Major League Baseball
Braves draft left-handed pitcher Minor in first round
Atlanta Journal-Constitution
Tuesday, June 09, 2009
The Braves took a player some considered a sleeper at No. 7 in the major-league draft Tuesday — left-hander Mike Minor out of Vanderbilt — but only because he doesn’t throw in the upper 90s.
After Minor beat Cuba twice last summer for the USA Baseball college national team, the Braves believed they were onto something special.
“He was the ace of the USA Baseball national team last year that had a number of pretty good pitchers, including Mr. Strasburg,” said Braves scouting director Roy Clark, referring to Stephen Strasburg, the Nationals’ No. 1 pick with the 100 mph fastball.
“This guy is a winner,” Clark said. “I was hoping we’d have an opportunity to select him. Now, I’m hoping we have an opportunity to sign him.”

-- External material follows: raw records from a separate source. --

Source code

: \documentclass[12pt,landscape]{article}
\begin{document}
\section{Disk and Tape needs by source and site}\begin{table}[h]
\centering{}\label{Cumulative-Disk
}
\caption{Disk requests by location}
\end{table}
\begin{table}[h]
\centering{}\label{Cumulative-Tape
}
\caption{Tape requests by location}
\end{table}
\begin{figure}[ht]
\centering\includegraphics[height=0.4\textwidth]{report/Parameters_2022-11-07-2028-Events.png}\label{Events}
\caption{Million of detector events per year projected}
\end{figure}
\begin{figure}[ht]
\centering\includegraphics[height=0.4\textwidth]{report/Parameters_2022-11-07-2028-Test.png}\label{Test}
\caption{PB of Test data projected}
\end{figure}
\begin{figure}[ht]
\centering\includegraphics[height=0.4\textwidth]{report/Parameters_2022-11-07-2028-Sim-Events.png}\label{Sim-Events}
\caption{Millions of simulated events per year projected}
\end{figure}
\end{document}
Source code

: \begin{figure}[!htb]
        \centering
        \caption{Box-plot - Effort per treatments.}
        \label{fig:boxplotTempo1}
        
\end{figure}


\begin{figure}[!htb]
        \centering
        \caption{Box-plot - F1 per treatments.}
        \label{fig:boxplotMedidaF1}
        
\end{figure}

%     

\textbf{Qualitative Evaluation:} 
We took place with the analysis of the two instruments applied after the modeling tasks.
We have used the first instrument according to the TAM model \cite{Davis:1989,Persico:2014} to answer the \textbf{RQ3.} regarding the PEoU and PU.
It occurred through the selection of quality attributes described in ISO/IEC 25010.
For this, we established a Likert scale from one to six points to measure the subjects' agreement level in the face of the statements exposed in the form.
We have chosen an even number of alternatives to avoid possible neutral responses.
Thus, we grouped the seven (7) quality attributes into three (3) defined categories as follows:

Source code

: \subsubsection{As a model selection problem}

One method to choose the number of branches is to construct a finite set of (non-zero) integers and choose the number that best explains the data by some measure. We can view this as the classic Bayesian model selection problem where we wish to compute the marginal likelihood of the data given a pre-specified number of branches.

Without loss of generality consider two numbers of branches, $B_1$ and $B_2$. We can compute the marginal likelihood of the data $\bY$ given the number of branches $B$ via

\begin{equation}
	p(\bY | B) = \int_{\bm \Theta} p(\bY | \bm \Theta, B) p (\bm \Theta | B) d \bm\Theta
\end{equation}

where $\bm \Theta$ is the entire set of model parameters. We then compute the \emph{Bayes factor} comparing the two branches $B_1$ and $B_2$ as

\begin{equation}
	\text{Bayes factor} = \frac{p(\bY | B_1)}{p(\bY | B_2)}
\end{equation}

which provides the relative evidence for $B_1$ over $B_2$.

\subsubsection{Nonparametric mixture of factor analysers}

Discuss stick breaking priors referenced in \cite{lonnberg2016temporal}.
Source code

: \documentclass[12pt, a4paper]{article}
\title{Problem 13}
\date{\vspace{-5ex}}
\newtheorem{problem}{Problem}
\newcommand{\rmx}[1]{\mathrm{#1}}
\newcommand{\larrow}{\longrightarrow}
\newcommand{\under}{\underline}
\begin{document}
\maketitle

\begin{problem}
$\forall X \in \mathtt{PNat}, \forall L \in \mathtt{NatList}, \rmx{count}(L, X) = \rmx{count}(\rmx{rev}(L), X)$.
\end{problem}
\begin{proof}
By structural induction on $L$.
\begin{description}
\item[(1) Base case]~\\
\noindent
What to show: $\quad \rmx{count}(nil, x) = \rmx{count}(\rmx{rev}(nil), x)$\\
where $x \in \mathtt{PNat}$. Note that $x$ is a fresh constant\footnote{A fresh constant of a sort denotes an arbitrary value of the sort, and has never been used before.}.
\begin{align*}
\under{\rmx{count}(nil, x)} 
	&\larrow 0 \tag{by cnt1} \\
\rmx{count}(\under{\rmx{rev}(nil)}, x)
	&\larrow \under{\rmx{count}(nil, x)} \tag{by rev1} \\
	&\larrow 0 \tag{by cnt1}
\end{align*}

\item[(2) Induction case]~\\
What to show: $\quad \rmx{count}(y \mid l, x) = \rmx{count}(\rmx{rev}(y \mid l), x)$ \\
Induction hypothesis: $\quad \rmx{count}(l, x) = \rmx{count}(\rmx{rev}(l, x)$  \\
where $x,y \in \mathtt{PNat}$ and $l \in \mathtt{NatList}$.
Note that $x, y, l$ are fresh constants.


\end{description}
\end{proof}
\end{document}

Clark said the Braves haven’t begun negotiations but hope for smooth sailing.
“I think he wanted to be a Brave, as much as we wanted him to be a Brave,” Clark said.
Minor, the 6-foot-4, 195-pounder from Chapel Hill, Tenn., grew up a Braves fan. The Braves’ highest pick since Mike Kelly went second in 1991 called getting drafted by them “awesome,” He said he doesn’t think it’ll take him long to sign.
“I see it happening pretty quick, in the next week or two,” Minor said.
The assumption was that the Braves wanted East Paulding right-hander Zack Wheeler, who went to the Giants at No. 6. Minor said he was pleasantly surprised Wheeler was taken a pick ahead of him.
“All morning I was talking to my advisor and it was going up and down, and I really didn’t think the Braves would actually pick me because of the Wheeler kid,” Minor said.
Clark said Tuesday night, the Braves got the one they wanted.
“I know the baseball world thought we were taking Zack Wheeler,” Clark said. “We are very pleased with the guy we got. … Put it this way, he was in the top three on our board, and we picked him seventh.”
Minor’s fastball consistently hits 89-91 mph and touches 93 mph. He throws both a slider and a curveball but his change-up is his best pitch, one he has been throwing since he was 12.
He was originally projected as a second-rounder by Baseball America, rated only the 10th-best left-hander available. Clark said that’s because his numbers at Vanderbilt this season were misleading. He went 6-6 with a 3.90 ERA in 17 games (16 starts). He gave up 109 hits in 110-2/3 innings but struck out 114 and walked 37.
Clark said Minor’s season turned when coaches let him call his own games, like he had done for USA Baseball.
“That’s when he just took off,” Clark said.
Minor had 10 complete games in 48 starts for Vanderbilt in his career. He went 3-0 with an 0.75 ERA in six outings for Team USA last summer and 8-2 with a 1.17 ERA in two years with them overall.
Minor becomes the third Vanderbilt left-hander taken in the first round in the past six years. David Price was the No. 1 pick in 2007 by the Rays. He pitched in the World Series last year.
Minor, 21, is the first college pitcher taken by the Braves since closer Joey Devine in 2005 from N.C. State. Devine was rushed to the majors only to give up grand slams in his first two appearances and a home run in the season-ending playoff loss that year. He was eventually traded to Oakland for center fielder Mark Kotsay.
The Braves sent their second-round pick to the Dodgers as compensation for signing Derek Lowe, but with their third-round pick, they took David Hale, a hard-throwing right-hander from Princeton.
Hale, taken 87th overall, went to the Walker School in Marietta and played in the East Cobb League, where the Braves have tracked him for four years. Clark said he can touch 96, 97 mph with his fastball and has a sharp breaking ball.